Task: Identify all lines below that hold "baseurl" and collect them.

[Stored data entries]
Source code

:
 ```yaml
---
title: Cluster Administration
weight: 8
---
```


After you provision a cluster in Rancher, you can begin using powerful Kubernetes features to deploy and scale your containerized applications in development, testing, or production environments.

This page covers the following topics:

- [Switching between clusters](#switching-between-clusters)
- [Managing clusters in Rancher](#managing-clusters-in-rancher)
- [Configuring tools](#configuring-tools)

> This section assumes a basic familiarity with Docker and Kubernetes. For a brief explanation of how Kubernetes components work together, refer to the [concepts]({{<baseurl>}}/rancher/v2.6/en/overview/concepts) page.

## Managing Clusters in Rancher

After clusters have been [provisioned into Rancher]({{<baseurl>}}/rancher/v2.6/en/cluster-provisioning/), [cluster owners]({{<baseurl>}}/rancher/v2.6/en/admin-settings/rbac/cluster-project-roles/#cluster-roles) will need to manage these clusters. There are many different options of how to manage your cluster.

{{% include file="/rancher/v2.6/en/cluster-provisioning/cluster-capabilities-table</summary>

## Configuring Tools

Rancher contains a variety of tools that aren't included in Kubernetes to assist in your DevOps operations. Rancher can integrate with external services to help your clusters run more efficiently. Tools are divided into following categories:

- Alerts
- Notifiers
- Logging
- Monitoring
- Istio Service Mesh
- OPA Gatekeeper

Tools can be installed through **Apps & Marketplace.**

Task output:
> This section assumes a basic familiarity with Docker and Kubernetes. For a brief explanation of how Kubernetes components work together, refer to the [concepts]({{<baseurl>}}/rancher/v2.6/en/overview/concepts) page.
After clusters have been [provisioned into Rancher]({{<baseurl>}}/rancher/v2.6/en/cluster-provisioning/), [cluster owners]({{<baseurl>}}/rancher/v2.6/en/admin-settings/rbac/cluster-project-roles/#cluster-roles) will need to manage these clusters. There are many different options of how to manage your cluster.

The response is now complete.